BEGIN SOURCE DATA

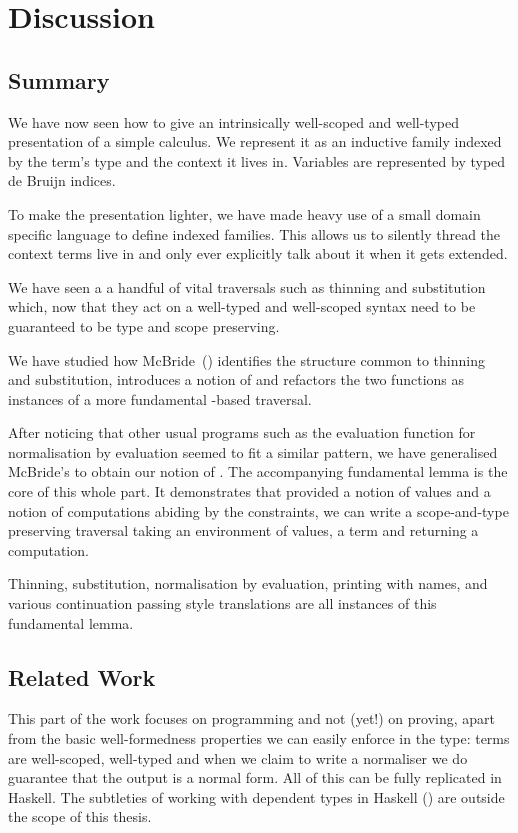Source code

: \chapter{Discussion}
\label{chapter:program-conclusion}

\section{Summary}

We have now seen how to give an intrinsically well-scoped and well-typed
presentation of a simple calculus. We represent it as an inductive family
indexed by the term's type and the context it lives in. Variables are
represented by typed de Bruijn indices.

To make the presentation lighter, we have made heavy use of a small domain
specific language to define indexed families. This allows us to silently
thread the context terms live in and only ever explicitly talk about it
when it gets extended.

We have seen a a handful of vital traversals such as thinning and substitution
which, now that they act on a well-typed and well-scoped syntax need to be
guaranteed to be type and scope preserving.

We have studied how McBride~(\citeyear{mcbride2005type}) identifies the
structure common to thinning and substitution, introduces a notion of 
and refactors the two functions as instances of a more fundamental
-based traversal.

After noticing that other usual programs such as the evaluation function
for normalisation by evaluation seemed to fit a similar pattern, we have
generalised McBride's  to obtain our notion of .
%
The accompanying fundamental lemma is the core of this whole part. It
demonstrates that provided a notion of values and a notion of computations
abiding by the  constraints, we can write a scope-and-type
preserving traversal taking an environment of values, a term and returning
a computation.

Thinning, substitution, normalisation by evaluation, printing with names, and
various continuation passing style translations are all instances of this
fundamental lemma.

\section{Related Work}

This part of the work focuses on programming and not (yet!) on proving,
apart from the basic well-formedness properties we can easily enforce
in the type: terms are well-scoped, well-typed and when we claim to write
a normaliser we do guarantee that the output is a normal form. All of this
can be fully replicated in Haskell.
The subtleties of working with dependent types in Haskell
(\cite{lindley2014hasochism}) are outside the scope of this thesis.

END SOURCE DATA

▸ WORK ITEM
Could you retype the records above exactly, omitting the pictures?

▸ PROBLEM SOLUTION
Source code

: \chapter{Discussion}
\label{chapter:program-conclusion}

\section{Summary}

We have now seen how to give an intrinsically well-scoped and well-typed
presentation of a simple calculus. We represent it as an inductive family
indexed by the term's type and the context it lives in. Variables are
represented by typed de Bruijn indices.

To make the presentation lighter, we have made heavy use of a small domain
specific language to define indexed families. This allows us to silently
thread the context terms live in and only ever explicitly talk about it
when it gets extended.

We have seen a a handful of vital traversals such as thinning and substitution
which, now that they act on a well-typed and well-scoped syntax need to be
guaranteed to be type and scope preserving.

We have studied how McBride~(\citeyear{mcbride2005type}) identifies the
structure common to thinning and substitution, introduces a notion of 
and refactors the two functions as instances of a more fundamental
-based traversal.

After noticing that other usual programs such as the evaluation function
for normalisation by evaluation seemed to fit a similar pattern, we have
generalised McBride's  to obtain our notion of .
%
The accompanying fundamental lemma is the core of this whole part. It
demonstrates that provided a notion of values and a notion of computations
abiding by the  constraints, we can write a scope-and-type
preserving traversal taking an environment of values, a term and returning
a computation.

Thinning, substitution, normalisation by evaluation, printing with names, and
various continuation passing style translations are all instances of this
fundamental lemma.

\section{Related Work}

This part of the work focuses on programming and not (yet!) on proving,
apart from the basic well-formedness properties we can easily enforce
in the type: terms are well-scoped, well-typed and when we claim to write
a normaliser we do guarantee that the output is a normal form. All of this
can be fully replicated in Haskell.
The subtleties of working with dependent types in Haskell
(\cite{lindley2014hasochism}) are outside the scope of this thesis.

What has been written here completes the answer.